> **WHAT YOU NEED TO DO**: Which lines of the data below contain "generation"? Please show them all.

> **RECORDS TO PROCESS**:
● ● ● ● ●
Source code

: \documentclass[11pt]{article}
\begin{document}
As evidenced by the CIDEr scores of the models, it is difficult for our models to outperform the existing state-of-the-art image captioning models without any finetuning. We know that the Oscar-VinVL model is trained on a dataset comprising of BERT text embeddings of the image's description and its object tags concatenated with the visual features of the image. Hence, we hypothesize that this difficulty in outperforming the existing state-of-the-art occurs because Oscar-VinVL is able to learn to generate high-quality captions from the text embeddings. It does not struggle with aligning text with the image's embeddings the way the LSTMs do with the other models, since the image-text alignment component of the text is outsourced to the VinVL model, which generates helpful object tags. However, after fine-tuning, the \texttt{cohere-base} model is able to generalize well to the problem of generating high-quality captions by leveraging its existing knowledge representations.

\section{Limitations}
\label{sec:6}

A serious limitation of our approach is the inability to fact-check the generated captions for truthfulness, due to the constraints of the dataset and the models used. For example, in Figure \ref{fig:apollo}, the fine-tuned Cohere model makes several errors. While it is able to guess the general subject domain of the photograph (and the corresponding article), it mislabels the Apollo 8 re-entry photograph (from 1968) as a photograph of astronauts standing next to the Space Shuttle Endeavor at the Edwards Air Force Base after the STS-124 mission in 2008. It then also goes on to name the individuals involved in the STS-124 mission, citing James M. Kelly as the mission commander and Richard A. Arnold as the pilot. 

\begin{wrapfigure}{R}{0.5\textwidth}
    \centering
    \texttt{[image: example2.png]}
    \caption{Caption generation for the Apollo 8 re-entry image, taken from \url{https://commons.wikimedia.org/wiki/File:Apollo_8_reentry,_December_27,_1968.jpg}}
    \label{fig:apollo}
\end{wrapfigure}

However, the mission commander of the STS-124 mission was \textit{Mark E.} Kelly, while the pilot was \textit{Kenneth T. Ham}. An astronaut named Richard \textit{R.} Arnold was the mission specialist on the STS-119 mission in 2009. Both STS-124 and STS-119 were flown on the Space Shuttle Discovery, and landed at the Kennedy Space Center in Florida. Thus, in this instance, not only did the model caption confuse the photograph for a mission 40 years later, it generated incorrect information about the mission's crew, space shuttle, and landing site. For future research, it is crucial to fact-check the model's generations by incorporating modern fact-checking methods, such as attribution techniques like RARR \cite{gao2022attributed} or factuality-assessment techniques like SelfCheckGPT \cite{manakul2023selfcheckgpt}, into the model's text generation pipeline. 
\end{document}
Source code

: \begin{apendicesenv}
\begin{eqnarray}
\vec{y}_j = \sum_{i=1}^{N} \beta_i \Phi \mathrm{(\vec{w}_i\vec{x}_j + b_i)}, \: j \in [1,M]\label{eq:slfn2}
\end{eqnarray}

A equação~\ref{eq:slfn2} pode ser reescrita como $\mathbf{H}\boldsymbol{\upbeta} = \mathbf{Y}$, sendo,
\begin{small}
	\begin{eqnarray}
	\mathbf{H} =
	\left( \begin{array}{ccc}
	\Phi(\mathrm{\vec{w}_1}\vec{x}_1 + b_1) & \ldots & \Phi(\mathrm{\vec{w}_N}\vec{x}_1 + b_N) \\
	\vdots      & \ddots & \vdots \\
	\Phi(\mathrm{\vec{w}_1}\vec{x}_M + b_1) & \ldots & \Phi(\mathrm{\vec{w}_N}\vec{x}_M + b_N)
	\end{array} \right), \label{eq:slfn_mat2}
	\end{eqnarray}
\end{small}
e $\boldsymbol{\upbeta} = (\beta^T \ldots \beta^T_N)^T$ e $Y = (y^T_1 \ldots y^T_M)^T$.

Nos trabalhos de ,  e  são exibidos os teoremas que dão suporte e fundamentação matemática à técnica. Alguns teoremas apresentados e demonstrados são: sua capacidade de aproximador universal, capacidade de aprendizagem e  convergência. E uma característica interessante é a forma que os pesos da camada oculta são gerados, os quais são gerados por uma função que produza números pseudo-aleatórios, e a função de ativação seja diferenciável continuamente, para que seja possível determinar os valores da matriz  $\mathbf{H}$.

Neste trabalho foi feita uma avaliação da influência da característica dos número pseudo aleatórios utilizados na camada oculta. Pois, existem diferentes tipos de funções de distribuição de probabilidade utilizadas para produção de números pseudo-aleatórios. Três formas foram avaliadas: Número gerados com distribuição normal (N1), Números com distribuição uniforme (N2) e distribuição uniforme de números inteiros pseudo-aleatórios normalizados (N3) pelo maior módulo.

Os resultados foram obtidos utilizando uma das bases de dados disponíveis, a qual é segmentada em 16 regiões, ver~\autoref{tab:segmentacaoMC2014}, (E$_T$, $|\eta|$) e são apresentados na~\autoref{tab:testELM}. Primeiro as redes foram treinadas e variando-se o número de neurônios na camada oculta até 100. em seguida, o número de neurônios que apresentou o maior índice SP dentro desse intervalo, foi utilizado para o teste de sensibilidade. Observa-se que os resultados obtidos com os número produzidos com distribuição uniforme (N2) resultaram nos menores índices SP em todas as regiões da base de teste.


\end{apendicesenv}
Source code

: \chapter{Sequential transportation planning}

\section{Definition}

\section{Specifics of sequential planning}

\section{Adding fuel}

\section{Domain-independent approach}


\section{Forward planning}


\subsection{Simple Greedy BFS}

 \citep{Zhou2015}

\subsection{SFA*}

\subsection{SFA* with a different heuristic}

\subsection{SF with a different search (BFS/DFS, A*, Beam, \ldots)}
● ● ● ● ●
> **ANSWER AREA**:
    \caption{Caption generation for the Apollo 8 re-entry image, taken from \url{https://commons.wikimedia.org/wiki/File:Apollo_8_reentry,_December_27,_1968.jpg}}
However, the mission commander of the STS-124 mission was \textit{Mark E.} Kelly, while the pilot was \textit{Kenneth T. Ham}. An astronaut named Richard \textit{R.} Arnold was the mission specialist on the STS-119 mission in 2009. Both STS-124 and STS-119 were flown on the Space Shuttle Discovery, and landed at the Kennedy Space Center in Florida. Thus, in this instance, not only did the model caption confuse the photograph for a mission 40 years later, it generated incorrect information about the mission's crew, space shuttle, and landing site. For future research, it is crucial to fact-check the model's generations by incorporating modern fact-checking methods, such as attribution techniques like RARR \cite{gao2022attributed} or factuality-assessment techniques like SelfCheckGPT \cite{manakul2023selfcheckgpt}, into the model's text generation pipeline. 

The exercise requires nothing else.